Nous allons lentement ; mais que voulez-vous ? l’affirmation a le vol léger, l’espace libre, tandis que la réfutation a le souffle court, et traîne à sa suite tout un bagage de faits et de raisonnements. N’importe ; continuons. Un instant de patience, nous arriverons peut-être au dénoûment.

Tout à l’heure vous avez interpellé le progrès pour le compte du corps humain, et vous l’avez sommé de vous dire quand et comment, sous quelle forme et à quelle fin il avait ajouté à ce bloc de cinq pieds et quelques pouces un ornement de plus, un organe de plus, un membre de plus, un atome enfin de plus de matière. Je crois avoir répondu à cette première objection qui avait son prix, à ce qui paraît, car elle a trouvé acquéreur dans l’école de l’éclectisme.

Vous passez ensuite de la matière à la société, et, là encore, vous nous mettez au défi de montrer, sur la poussière du temps, une seule trace de progrès.

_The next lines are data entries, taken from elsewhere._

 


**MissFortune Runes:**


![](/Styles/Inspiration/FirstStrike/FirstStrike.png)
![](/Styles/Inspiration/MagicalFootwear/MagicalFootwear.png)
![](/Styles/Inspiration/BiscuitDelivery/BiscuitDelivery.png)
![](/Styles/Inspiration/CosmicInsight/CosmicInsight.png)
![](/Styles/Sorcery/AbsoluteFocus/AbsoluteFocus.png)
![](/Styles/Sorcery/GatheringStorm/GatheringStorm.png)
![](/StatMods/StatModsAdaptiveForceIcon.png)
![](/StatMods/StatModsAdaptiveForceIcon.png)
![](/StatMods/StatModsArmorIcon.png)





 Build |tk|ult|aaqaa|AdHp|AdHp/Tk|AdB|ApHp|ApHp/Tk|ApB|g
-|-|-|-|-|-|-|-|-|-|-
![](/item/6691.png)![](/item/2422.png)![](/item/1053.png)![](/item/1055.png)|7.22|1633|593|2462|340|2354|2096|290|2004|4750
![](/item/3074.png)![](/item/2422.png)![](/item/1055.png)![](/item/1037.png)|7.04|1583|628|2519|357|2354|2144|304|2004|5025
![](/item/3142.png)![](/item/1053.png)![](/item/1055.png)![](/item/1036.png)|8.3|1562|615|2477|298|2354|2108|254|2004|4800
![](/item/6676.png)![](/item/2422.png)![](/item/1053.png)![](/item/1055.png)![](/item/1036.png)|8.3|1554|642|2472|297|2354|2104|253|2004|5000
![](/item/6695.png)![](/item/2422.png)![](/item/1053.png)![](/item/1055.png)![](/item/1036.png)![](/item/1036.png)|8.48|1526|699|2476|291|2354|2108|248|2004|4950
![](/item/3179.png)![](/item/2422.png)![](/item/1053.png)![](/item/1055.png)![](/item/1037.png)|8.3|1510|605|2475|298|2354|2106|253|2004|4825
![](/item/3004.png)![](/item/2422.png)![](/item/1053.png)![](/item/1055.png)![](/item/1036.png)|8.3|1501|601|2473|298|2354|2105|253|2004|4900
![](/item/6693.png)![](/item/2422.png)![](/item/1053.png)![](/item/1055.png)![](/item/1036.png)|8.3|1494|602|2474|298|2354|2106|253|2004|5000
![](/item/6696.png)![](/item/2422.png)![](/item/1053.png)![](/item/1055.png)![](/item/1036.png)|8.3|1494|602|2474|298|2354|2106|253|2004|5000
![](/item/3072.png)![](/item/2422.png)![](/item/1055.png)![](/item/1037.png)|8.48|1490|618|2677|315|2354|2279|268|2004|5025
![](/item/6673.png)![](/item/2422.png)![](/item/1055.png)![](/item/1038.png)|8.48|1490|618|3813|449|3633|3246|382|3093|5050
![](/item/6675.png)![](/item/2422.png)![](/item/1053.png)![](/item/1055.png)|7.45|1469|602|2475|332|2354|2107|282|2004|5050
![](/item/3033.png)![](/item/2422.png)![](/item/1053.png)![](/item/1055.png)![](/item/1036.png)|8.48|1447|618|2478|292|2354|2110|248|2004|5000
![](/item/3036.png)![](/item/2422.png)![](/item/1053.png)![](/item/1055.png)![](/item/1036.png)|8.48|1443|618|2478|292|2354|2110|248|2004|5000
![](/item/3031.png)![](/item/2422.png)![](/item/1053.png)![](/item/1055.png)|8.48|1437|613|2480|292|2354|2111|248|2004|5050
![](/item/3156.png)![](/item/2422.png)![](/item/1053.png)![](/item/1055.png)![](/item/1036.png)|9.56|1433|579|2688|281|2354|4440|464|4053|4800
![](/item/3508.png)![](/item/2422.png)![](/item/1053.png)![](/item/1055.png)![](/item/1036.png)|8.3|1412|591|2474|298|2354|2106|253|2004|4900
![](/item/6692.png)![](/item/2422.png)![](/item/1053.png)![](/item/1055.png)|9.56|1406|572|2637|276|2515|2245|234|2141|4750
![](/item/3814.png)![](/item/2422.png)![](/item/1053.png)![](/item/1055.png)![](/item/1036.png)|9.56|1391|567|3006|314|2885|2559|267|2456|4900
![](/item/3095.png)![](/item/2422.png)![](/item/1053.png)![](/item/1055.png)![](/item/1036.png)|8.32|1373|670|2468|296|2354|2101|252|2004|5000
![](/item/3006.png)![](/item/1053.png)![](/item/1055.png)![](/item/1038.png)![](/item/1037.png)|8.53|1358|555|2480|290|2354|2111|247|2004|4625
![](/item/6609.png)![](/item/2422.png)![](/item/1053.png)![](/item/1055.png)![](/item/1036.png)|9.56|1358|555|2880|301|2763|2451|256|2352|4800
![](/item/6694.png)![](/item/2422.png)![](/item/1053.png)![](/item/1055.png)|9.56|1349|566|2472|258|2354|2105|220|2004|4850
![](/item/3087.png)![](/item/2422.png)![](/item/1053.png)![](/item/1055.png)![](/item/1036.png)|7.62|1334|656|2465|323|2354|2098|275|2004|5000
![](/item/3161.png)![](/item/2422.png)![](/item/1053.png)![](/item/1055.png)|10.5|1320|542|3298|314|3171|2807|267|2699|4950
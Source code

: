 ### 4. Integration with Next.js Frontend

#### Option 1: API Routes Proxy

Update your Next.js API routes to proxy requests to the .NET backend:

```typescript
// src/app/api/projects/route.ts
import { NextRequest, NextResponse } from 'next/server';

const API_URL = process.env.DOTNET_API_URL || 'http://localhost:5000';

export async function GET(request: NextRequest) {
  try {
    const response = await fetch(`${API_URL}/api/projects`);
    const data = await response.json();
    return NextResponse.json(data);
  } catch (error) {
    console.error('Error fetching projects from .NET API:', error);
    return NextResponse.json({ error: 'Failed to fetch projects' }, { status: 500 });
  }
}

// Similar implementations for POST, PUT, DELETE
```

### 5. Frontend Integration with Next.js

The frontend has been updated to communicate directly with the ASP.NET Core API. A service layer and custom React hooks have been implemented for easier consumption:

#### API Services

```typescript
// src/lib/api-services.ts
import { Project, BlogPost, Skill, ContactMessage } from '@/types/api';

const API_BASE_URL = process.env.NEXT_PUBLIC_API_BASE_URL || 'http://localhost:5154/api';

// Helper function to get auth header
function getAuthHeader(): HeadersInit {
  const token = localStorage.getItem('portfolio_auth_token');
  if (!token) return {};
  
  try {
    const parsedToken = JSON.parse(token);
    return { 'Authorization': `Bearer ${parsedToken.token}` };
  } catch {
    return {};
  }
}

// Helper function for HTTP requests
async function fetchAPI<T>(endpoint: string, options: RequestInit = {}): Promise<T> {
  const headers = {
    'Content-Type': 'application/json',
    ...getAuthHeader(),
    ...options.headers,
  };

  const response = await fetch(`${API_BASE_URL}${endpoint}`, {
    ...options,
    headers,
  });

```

Et, marchant à grands pas dans l’histoire, vous nous jetez les siècles à la face avec d’admirables explosions d’éloquence. Car, pour le remarquer en passant, vous traitez la question uniquement par apostrophes, et, au magnifique tumulte de votre parole, je pourrai vous répondre, dès à présent : Notre cause est gagnée. Car, là où il suffit de raisonner, elle vous force continuellement à vous réfugier dans l’éloquence.

Vous nous ajournez à nos premiers cheveux blancs pour argumenter sensément sur les destinées de l’humanité. À ce compte nous remplissons les conditions requises. Reprenons les points en litige. Dans votre brusque sortie contre le progrès, vous faites exception, je le sais, pour l’industrie. Vous dites, en la nommant à peine, du bout de la lèvre, comme pour l’acquit de votre conscience :

« Excepté dans quelques industries purement mécaniques qui changent le mode d’une civilisation sans en changer le fond, où sont ces symptômes si frappants de la perfectibilité indéfinie de l’espèce humaine ? »

Industries purement mécaniques ? Dites plutôt sciences appliquées, car géométrie, algèbre, dynamique, physique, calcul intégral, calcul différentiel, il faut toutes ces connaissances, toutes ces filles austères du génie humain pour remuer la moindre bielle et soulever le moindre piston.

Est-il vrai ensuite que les industries, ces perpétuelles invocations de l’homme aux forces de la nature pour échapper aux rigueurs de nos misères, changent seulement le mode sans changer le fond de l’humanité ?

Est-ce que l’architecture, pour prendre la première industrie venue, en bâtissant la maison et en retirant l’humanité de l’état vague de la vie en plein champ pour l’amener à l’ordre régulier de la cité, aurait modifié seulement une forme insignifiante de la civilisation ? Mais relisez donc l’étymologie. Civilisation, cité, c’est tout un à l’origine. Or, si la civilisation a un avantage sur la barbarie, elle l’a probablement pour avoir changé le fond barbare de l’humanité.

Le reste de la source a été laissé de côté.